▶ Task to carry out
Write out again, exactly, the lines below starting at the one with "collaboratively and takes" and ending at the one with "Here is the".

Stored data entries:

────────────────

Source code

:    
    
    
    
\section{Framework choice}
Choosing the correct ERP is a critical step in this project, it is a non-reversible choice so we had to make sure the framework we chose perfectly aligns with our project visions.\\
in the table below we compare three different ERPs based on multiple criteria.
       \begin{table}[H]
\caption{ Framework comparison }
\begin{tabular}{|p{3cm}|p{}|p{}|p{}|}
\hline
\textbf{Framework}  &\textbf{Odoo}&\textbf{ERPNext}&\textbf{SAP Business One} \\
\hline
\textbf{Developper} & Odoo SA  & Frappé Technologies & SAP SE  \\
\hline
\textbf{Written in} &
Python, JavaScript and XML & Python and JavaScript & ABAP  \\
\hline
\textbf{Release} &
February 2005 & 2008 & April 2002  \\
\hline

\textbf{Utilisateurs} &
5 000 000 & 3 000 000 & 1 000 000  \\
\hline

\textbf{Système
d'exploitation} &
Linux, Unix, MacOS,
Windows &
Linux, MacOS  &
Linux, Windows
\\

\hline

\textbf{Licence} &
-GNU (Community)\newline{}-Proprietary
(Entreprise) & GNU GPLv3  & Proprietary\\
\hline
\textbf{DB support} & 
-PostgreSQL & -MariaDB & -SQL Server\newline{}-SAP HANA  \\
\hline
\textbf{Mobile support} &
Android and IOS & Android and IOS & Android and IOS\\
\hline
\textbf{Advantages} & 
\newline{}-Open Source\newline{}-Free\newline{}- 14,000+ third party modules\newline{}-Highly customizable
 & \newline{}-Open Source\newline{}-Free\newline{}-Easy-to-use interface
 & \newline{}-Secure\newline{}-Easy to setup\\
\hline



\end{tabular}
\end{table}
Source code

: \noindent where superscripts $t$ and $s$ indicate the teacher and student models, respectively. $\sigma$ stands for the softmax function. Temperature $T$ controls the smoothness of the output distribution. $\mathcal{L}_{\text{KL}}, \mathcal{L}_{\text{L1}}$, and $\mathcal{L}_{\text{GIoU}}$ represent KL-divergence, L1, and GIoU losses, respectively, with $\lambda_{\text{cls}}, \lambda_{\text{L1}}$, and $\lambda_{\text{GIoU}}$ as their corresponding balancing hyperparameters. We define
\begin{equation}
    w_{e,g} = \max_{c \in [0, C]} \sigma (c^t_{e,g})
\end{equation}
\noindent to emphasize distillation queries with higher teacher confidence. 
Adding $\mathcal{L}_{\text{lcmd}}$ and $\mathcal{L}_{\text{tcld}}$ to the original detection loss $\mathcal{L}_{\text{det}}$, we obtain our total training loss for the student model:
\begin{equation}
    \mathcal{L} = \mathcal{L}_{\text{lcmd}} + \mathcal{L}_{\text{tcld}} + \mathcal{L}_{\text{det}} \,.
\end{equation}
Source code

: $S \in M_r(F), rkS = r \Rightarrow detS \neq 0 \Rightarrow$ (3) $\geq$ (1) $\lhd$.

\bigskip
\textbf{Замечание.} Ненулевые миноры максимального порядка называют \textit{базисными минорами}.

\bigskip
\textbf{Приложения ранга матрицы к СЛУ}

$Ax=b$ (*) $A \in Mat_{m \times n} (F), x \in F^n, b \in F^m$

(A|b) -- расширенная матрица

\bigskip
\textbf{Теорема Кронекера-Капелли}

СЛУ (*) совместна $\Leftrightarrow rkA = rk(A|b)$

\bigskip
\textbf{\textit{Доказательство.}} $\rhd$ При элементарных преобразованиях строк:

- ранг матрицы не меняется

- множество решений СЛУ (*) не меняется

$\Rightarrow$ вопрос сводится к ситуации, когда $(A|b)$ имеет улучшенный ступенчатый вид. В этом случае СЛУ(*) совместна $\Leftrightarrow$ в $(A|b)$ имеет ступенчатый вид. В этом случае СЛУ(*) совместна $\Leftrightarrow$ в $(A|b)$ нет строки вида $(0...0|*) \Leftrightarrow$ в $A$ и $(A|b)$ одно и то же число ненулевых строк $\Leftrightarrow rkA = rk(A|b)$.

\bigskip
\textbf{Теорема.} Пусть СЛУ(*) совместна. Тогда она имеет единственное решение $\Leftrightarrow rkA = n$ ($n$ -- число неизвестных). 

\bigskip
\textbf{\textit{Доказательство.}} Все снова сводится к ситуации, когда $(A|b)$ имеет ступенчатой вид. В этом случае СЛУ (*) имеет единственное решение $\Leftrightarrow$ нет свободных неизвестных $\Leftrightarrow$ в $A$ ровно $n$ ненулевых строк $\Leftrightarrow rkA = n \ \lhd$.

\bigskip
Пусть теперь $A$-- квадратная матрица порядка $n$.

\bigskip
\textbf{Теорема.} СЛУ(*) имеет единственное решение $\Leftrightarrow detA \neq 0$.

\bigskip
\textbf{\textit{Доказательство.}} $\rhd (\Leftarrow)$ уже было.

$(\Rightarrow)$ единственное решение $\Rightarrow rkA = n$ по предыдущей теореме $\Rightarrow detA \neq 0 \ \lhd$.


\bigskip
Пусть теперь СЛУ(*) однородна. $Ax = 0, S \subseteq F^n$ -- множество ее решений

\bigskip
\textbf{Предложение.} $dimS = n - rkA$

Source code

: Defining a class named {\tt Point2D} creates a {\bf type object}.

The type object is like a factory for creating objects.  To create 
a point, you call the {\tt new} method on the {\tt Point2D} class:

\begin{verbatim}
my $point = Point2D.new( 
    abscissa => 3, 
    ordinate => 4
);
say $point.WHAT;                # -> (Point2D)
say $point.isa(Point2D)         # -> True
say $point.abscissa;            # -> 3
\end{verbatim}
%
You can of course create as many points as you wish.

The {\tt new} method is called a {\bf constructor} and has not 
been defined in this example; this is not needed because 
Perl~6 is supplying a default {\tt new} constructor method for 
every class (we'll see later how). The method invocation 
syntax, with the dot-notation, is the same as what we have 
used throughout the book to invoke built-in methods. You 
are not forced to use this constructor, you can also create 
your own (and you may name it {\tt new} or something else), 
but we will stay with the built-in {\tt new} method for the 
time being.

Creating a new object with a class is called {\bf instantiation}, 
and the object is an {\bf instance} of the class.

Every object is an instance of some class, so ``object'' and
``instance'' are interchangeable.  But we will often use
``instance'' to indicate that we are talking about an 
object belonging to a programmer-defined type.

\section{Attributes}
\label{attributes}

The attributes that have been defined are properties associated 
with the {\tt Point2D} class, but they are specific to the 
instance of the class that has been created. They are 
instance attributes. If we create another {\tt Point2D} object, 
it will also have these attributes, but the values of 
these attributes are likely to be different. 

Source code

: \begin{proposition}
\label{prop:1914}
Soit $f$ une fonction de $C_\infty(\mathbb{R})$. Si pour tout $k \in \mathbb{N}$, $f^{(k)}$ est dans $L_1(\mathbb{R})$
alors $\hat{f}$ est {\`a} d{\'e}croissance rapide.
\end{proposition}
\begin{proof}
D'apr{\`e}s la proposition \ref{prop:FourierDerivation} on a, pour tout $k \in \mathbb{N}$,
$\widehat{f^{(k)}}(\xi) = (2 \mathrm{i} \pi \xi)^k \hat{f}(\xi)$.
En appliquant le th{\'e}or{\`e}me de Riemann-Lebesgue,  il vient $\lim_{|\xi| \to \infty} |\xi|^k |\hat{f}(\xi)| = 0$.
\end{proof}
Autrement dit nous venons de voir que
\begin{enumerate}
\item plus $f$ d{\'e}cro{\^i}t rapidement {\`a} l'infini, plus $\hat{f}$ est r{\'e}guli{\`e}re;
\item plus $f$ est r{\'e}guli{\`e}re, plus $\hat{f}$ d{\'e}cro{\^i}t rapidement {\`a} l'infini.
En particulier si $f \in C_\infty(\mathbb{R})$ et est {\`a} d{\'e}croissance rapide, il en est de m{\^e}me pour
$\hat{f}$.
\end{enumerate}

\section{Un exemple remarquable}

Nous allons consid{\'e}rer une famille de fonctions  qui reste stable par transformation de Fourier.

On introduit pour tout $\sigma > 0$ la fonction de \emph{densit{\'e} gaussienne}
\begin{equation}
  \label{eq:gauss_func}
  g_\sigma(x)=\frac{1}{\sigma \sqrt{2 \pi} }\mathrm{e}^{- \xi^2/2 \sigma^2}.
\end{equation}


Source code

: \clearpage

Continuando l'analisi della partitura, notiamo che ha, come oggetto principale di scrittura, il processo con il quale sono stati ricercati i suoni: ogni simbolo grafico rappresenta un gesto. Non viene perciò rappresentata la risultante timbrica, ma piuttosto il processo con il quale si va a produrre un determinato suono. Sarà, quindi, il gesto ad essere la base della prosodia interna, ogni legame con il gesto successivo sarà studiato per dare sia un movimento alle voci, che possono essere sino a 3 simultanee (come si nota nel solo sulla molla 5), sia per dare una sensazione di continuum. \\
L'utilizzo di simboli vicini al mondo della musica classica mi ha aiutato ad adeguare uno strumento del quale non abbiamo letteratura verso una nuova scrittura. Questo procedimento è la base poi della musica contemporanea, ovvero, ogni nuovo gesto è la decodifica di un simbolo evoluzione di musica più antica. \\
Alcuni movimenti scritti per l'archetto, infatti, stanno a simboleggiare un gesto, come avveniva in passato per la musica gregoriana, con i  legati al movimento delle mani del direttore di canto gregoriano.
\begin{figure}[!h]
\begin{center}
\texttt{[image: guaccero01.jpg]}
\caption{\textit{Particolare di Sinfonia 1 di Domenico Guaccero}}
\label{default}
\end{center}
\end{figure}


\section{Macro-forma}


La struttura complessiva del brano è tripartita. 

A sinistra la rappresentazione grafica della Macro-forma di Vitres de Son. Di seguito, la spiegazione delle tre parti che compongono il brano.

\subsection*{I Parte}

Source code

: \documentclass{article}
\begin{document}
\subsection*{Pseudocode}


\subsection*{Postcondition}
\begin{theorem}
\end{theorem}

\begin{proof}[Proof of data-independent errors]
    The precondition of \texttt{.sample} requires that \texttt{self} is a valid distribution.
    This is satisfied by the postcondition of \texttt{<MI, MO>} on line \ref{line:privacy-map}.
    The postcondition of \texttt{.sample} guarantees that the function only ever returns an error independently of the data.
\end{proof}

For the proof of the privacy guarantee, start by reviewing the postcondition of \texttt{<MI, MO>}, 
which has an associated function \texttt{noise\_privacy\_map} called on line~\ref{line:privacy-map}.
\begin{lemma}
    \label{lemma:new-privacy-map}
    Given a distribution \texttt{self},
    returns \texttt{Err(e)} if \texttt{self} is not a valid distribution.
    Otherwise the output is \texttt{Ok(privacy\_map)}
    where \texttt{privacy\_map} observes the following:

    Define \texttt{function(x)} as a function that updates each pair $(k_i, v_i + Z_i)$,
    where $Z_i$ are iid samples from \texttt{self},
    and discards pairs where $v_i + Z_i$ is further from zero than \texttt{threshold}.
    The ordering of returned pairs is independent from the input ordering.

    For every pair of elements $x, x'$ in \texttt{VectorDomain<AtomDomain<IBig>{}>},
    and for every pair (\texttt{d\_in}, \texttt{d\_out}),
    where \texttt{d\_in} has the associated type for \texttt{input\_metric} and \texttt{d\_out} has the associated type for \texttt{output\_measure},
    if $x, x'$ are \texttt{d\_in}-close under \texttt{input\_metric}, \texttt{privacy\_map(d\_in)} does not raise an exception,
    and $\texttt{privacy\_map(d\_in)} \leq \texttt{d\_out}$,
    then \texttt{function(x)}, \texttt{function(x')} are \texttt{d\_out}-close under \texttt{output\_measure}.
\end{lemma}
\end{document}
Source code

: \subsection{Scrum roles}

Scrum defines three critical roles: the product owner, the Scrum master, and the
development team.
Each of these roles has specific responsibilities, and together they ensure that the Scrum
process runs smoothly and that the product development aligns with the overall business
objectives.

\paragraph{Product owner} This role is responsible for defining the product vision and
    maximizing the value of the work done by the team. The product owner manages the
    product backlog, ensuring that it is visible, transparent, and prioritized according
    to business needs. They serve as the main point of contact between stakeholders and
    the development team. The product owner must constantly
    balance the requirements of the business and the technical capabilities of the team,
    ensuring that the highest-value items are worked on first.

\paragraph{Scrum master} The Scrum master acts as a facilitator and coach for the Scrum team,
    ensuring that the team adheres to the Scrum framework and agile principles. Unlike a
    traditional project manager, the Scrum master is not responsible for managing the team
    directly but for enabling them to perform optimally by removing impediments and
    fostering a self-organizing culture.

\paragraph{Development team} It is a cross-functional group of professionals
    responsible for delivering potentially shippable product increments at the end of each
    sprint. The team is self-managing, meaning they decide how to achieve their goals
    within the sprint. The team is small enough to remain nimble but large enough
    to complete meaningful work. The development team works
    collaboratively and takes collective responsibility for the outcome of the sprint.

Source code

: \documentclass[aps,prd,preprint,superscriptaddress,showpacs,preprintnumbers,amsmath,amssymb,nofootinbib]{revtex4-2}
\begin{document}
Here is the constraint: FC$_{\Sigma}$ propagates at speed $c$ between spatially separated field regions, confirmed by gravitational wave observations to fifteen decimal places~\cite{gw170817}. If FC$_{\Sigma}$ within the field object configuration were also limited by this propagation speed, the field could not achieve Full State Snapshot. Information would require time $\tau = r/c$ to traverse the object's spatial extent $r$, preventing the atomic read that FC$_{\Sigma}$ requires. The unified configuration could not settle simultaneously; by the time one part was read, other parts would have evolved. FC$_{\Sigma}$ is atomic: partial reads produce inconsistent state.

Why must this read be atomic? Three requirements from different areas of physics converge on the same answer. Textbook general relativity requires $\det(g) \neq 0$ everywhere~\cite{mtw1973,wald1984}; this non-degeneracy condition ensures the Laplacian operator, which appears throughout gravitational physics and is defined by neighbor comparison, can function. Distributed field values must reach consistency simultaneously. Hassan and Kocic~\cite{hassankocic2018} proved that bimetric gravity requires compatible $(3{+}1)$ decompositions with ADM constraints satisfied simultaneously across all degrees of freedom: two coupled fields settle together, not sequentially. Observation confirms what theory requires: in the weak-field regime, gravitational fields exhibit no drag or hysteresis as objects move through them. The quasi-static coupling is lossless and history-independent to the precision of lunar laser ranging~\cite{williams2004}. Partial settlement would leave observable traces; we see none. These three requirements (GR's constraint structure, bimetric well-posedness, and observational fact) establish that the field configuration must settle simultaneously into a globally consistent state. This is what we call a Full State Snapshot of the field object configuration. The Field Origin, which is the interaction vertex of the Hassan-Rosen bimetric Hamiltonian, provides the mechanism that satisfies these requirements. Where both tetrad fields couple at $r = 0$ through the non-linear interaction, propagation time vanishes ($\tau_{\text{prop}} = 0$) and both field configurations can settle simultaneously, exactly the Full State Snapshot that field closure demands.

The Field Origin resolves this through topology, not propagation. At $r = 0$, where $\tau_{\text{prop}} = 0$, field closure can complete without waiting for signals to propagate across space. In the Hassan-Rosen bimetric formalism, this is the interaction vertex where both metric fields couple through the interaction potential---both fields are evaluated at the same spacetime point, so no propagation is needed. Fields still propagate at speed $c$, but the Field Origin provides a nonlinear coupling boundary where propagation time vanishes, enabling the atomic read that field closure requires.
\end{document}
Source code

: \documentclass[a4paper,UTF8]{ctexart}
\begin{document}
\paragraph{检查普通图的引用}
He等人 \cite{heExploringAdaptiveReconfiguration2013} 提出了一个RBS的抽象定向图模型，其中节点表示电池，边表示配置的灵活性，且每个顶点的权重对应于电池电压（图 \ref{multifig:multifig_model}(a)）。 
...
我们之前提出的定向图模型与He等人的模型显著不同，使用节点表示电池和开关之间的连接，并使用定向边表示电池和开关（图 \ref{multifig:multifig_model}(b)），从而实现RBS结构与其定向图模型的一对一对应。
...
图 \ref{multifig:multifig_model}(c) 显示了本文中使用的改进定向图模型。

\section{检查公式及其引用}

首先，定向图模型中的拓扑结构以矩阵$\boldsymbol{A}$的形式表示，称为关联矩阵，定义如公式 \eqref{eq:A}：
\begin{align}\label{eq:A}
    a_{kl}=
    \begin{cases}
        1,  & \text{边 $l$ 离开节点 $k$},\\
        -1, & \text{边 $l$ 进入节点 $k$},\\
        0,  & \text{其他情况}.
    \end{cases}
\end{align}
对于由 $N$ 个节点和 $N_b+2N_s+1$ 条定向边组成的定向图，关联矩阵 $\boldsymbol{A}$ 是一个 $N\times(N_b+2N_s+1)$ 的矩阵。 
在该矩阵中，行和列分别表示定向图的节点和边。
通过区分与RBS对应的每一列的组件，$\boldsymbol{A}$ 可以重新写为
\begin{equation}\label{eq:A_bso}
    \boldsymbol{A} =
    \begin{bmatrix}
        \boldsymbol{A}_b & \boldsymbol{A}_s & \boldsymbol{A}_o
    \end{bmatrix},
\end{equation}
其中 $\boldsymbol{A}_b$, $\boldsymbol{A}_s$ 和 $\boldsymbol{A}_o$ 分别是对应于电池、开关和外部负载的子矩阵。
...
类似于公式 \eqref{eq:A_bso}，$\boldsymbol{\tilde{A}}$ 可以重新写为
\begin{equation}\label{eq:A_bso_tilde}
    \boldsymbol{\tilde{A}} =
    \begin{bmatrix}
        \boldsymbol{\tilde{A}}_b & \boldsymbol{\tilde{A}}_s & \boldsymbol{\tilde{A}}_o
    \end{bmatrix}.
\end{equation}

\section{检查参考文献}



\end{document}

────────────────

▶ Exercise answer
    collaboratively and takes collective responsibility for the outcome of the sprint.

Source code

: \documentclass[aps,prd,preprint,superscriptaddress,showpacs,preprintnumbers,amsmath,amssymb,nofootinbib]{revtex4-2}
\begin{document}
Here is the constraint: FC$_{\Sigma}$ propagates at speed $c$ between spatially separated field regions, confirmed by gravitational wave observations to fifteen decimal places~\cite{gw170817}. If FC$_{\Sigma}$ within the field object configuration were also limited by this propagation speed, the field could not achieve Full State Snapshot. Information would require time $\tau = r/c$ to traverse the object's spatial extent $r$, preventing the atomic read that FC$_{\Sigma}$ requires. The unified configuration could not settle simultaneously; by the time one part was read, other parts would have evolved. FC$_{\Sigma}$ is atomic: partial reads produce inconsistent state.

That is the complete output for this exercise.